|Description:||Under a low magnification of 43X, almost 4X greater than PHIL 10125, this scanning electron microscopic (SEM) image depicted a rather ominous scene, for entangled in this brown recluse spider web was the exoskeletal remains of an unidentified insect, which was believed to be an ant. Known as “spider silk”, the strands of silk are produced by the spider’s “spinnerets”, which are glands located in the distal tip of its abdomen. Once the prey has become entangled in the web, the spider will cautiously, though aggressively, approach the prey, subduing it with a neurotoxic bite, which also contains proteolytic, or protein-destroying enzymes, and further enwraps the prey in a web cocoon like the one seen here.
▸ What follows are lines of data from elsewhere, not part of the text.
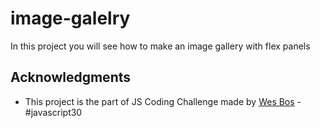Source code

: # image-galelry

In this project you will see how to make an image gallery with flex panels


## Acknowledgments

* This project is the part of JS Coding Challenge made by [Wes Bos](https://javascript30.com/) - #javascript30
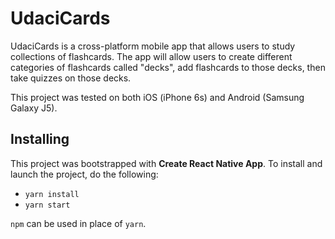 # UdaciCards

UdaciCards is a cross-platform mobile app that allows users to study collections of flashcards. The app will allow users to create different categories of flashcards called "decks", add flashcards to those decks, then take quizzes on those decks.

This project was tested on both iOS (iPhone 6s) and Android (Samsung Galaxy J5).

## Installing

This project was bootstrapped with **Create React Native App**. To install and launch the project, do the following:
* `yarn install`
* `yarn start`

`npm` can be used in place of `yarn`.

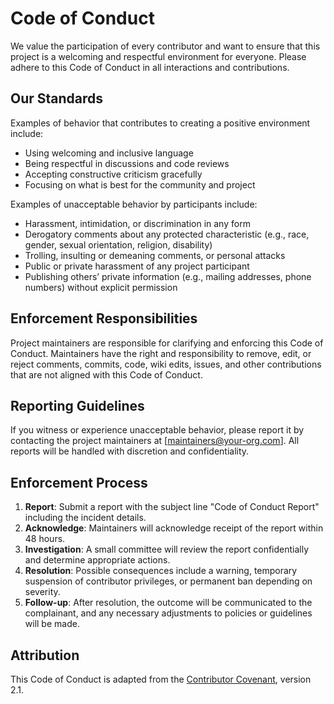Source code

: # Code of Conduct

We value the participation of every contributor and want to ensure that this project is a welcoming and respectful environment for everyone. Please adhere to this Code of Conduct in all interactions and contributions.

## Our Standards

Examples of behavior that contributes to creating a positive environment include:

- Using welcoming and inclusive language
- Being respectful in discussions and code reviews
- Accepting constructive criticism gracefully
- Focusing on what is best for the community and project

Examples of unacceptable behavior by participants include:

- Harassment, intimidation, or discrimination in any form
- Derogatory comments about any protected characteristic (e.g., race, gender, sexual orientation, religion, disability)
- Trolling, insulting or demeaning comments, or personal attacks
- Public or private harassment of any project participant
- Publishing others’ private information (e.g., mailing addresses, phone numbers) without explicit permission

## Enforcement Responsibilities

Project maintainers are responsible for clarifying and enforcing this Code of Conduct. Maintainers have the right and responsibility to remove, edit, or reject comments, commits, code, wiki edits, issues, and other contributions that are not aligned with this Code of Conduct.

## Reporting Guidelines

If you witness or experience unacceptable behavior, please report it by contacting the project maintainers at [maintainers@your-org.com]. All reports will be handled with discretion and confidentiality.

## Enforcement Process

1. **Report**: Submit a report with the subject line "Code of Conduct Report" including the incident details.
2. **Acknowledge**: Maintainers will acknowledge receipt of the report within 48 hours.
3. **Investigation**: A small committee will review the report confidentially and determine appropriate actions.
4. **Resolution**: Possible consequences include a warning, temporary suspension of contributor privileges, or permanent ban depending on severity.
5. **Follow-up**: After resolution, the outcome will be communicated to the complainant, and any necessary adjustments to policies or guidelines will be made.

## Attribution

This Code of Conduct is adapted from the [Contributor Covenant][contributor-covenant], version 2.1.

[contributor-covenant]: https://www.contributor-covenant.org/version/2/1/code_of_conduct.html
In this particular view you’ll note one of the victim’s compound eyes, adjacent to which was the proximal end of one of its two antennae.|
The compound eye is given this name due to the fact that the single large eye is really made up of many repeating units known as "ommatidia”. Each ommatidium is composed of separate units made up of a photoreceptor cell, support cell, and pigment cells. Though each of these visual mechanisms functions as a separate organ, together they provide the organism with a "compound” picture of its environment. Due to what is referred to as the "flicker effect”, the compound eye is made very sensitive to movement, with each ommatidium turning on and off, as objects pass across its field of view. The bilateral anatomical placement of the insect's eyes provides the organism with a very wide range of visual sensitivity.
The antenna is composed of three main regions: scape, pedicle, and flagellum. The scape attaches the sensory organ to the head region, and the pedicle joins the distal, jointed flagellum to the scape.